I really meant adding a mythic martial class that bloats the system. I was responding to making the fighter class more powerful. Some would see that the same way some people here see the wizard being too powerful. I mean, there have been lesser reasons why people leave a game. Balance is just one. So adding a class that appears to make all the other martials look not as good, that could be a tipping point for some.

Adding one more class, particularly a non spellcaster class, which we don't have many of, would bloat the system?

I don't get the 2nd position at all. So we have this hypothetical person who thinks Wizards are too powerful and there IS a disparity. Adding a martial class that is closer in power to the Wizard would be problematic because, although this person doesn't like it, they can live with Wizards being crazy powerful (currently plays 5e) but not an additional martial class that is at most as powerful? THAT would make them leave the game?

I mean, I get the fact that some people want spellcasting completely redesigned and want to consider martials in that new framework but that isn't happening any time soon. Why deny a mythic martial under the current framework though?

As I mentioned, people can play all caster parties at high level now anyway so the game would not be more broken with the mythic martial addition. It would just add something that would appeal to a group of people that want to participate in high level in a different way. The martial "purists" can still play their champions.

This walk away POV makes no sense other than people wanting to deny others their form of fun. It's 5 year old "I'm taking my ball and going home" nonsense.
 

Yaarel

🇮🇱He-Mage
They might all be supernatural forces that don’t exist on earth but that doesn’t make them all magic,

does counterspell or antimagic affect a ki powered stunning strike or the fighter's second wind? No?
In 5e, all spells are magic.
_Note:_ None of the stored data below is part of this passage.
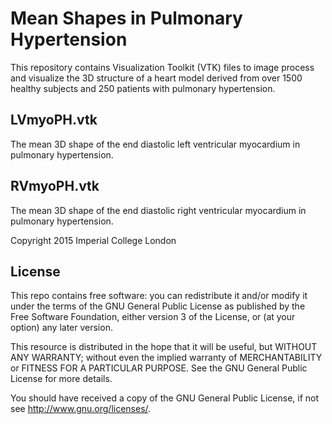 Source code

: # Mean Shapes in Pulmonary Hypertension

This repository contains Visualization Toolkit (VTK) files to image process and visualize the 3D structure of a heart model derived from over 1500 healthy subjects and 250 patients with pulmonary hypertension.

## LVmyoPH.vtk

The mean 3D shape of the end diastolic left ventricular myocardium in pulmonary hypertension.

## RVmyoPH.vtk

The mean 3D shape of the end diastolic right ventricular myocardium in pulmonary hypertension.





Copyright 2015 Imperial College London

## License

This repo contains free software: you can redistribute it and/or modify it under the terms of the GNU General Public License as published by the Free Software Foundation, either version 3 of the License, or (at your option) any later version.

This resource is distributed in the hope that it will be useful, but WITHOUT ANY WARRANTY; without even the implied warranty of MERCHANTABILITY or FITNESS FOR A PARTICULAR PURPOSE.  See the GNU General Public License for more details.

You should have received a copy of the GNU General Public License, if not see <http://www.gnu.org/licenses/>.
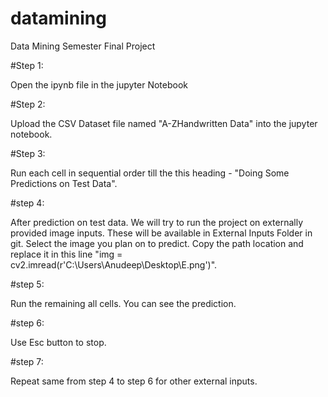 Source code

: # datamining
Data Mining Semester Final Project 

#Step 1:

 Open the ipynb file in the jupyter Notebook
 
 #Step 2:
 
 Upload the CSV Dataset file named "A-ZHandwritten Data" into the jupyter notebook.
 
 #Step 3:
 
 Run each cell in sequential order till the this heading - "Doing Some Predictions on Test Data".
 
 #step 4:
 
 After prediction on test data. We will try to run the project on externally provided image inputs. 
 These will be available in External Inputs Folder in git. 
 Select the image you plan on to predict. 
 Copy the path location and replace it in this line "img = cv2.imread(r'C:\Users\Anudeep\Desktop\E.png')".
 
 #step 5:
 
 Run the remaining all cells. You can see the prediction. 
 
 #step 6:
 
 Use Esc button to stop.
 
 #step 7:
 
 Repeat same from step 4 to step 6 for other external inputs.
 
 
 
 
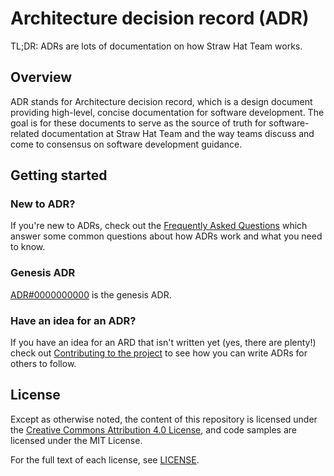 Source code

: # Architecture decision record (ADR)

TL;DR: ADRs are lots of documentation on how Straw Hat Team works.

## Overview

ADR stands for Architecture decision record, which is a design document
providing high-level, concise documentation for software development. The goal
is for these documents to serve as the source of truth for software-related
documentation at Straw Hat Team and the way teams discuss and come to consensus
on software development guidance.

## Getting started

### New to ADR?

If you're new to ADRs, check out the [Frequently Asked Questions](./FAQ.md)
which answer some common questions about how ADRs work and what you need to
know.

### Genesis ADR

[ADR#0000000000](./adrs/0000000000/README.md) is the genesis ADR.

### Have an idea for an ADR?

If you have an idea for an ARD that isn't written yet (yes, there are plenty!)
check out [Contributing to the project](./CONTRIBUTING.md) to see how you can
write ADRs for others to follow.

## License

Except as otherwise noted, the content of this repository is licensed under the
[Creative Commons Attribution 4.0 License](https://creativecommons.org/licenses/by/4.0/),
and code samples are licensed under the MIT License.

For the full text of each license, see [LICENSE](./LICENSE).
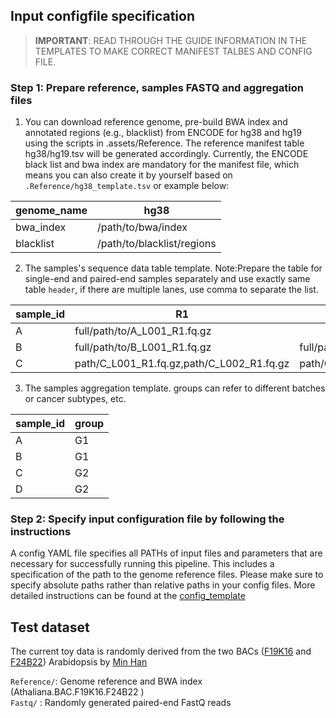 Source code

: ## Input configfile specification
> **IMPORTANT**: READ THROUGH THE GUIDE INFORMATION IN THE TEMPLATES TO MAKE CORRECT MANIFEST TALBES AND CONFIG FILE.

### Step 1: Prepare reference, samples FASTQ and aggregation files
1) You can download reference genome, pre-build BWA index and annotated regions (e.g., blacklist) from ENCODE for hg38 and hg19 using the scripts in .assets/Reference. The reference manifest table hg38/hg19.tsv will be generated accordingly. Currently, the ENCODE black list and bwa index are mandatory for the manifest file, which means you can also create it by yourself based on `.Reference/hg38_template.tsv` or example below:

|	genome_name   |     hg38	 |
|---------------|------------|
| bwa_index	    |  /path/to/bwa/index |
| blacklist     |  /path/to/blacklist/regions  |


2) The samples's sequence data table template. Note:Prepare the table for single-end and paired-end samples separately and use exactly same table `header`, if there are multiple lanes, use comma to separate the list.

|	sample_id   |     R1	     |  R2(p.r.n.)|
|-------------|--------------|------------|
|  A	|  full/path/to/A_L001_R1.fq.gz |                              |
|  B	|  full/path/to/B_L001_R1.fq.gz | full/path/to/B_L001_R2.fq.gz |
|  C  |  path/C_L001_R1.fq.gz,path/C_L002_R1.fq.gz | path/C_L001_R2.fq.gz,path/C_L002_R2.fq.gz  |

3) The samples aggregation template. groups can refer to different batches or cancer subtypes, etc.

|	sample_id   |     group	   |
|-------------|--------------|
|  A	|  G1 |
|  B	|  G1 |
|  C  |  G2 |
|  D  |  G2 |

### Step 2: Specify input configuration file by following the instructions
A config YAML file specifies all PATHs of input files and parameters that are necessary for successfully running this pipeline. This includes a specification of the path to the genome reference files. Please make sure to specify absolute paths rather than relative paths in your config files. More detailed instructions can be found at the [config_template](./test/config_template.yaml)


## Test dataset

The current toy data is randomly derived from the two BACs ([F19K16](https://www.arabidopsis.org/servlets/TairObject?type=assembly_unit&id=362) and [F24B22](https://www.arabidopsis.org/servlet/TairObject?type=AssemblyUnit&name=F24B22)) Arabidopsis by [Min Han](https://github.com/mhanbioinfo/make_toy_fastqs)

`Reference/`: Genome reference and BWA index (Athaliana.BAC.F19K16.F24B22 )   
`Fastq/` : Randomly generated paired-end FastQ reads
But not all magic is spells.

Magic can:
• produce a spell effect (including any innate spells of a species)
• produce a magical effect that isnt a spell (examples, Dragonborn breath weapon, and certain Psi Warrior features)
• produce an effect that isnt magic (example, the Create Water spell magically makes water that is itself nonmagical)

An antimagic zone suppresses any active magic, including a ki effect.


Then there is merit in distinguishing between these separate forces and identifying them for what each one of them is because they are different, stubbornly insisting it’s all just magic and lumping them together doesn’t help the discussion and causes confusion, they are different things and should be treated as such, let there be nuance.
When I want nuance, then I talk about different kinds of magic.
• Arcane versus Primal
• Enchantment versus Evocation
• Innate versus component

To have "Martial" contra Arcane, Divine, Primal, and Psionic, is distinctive.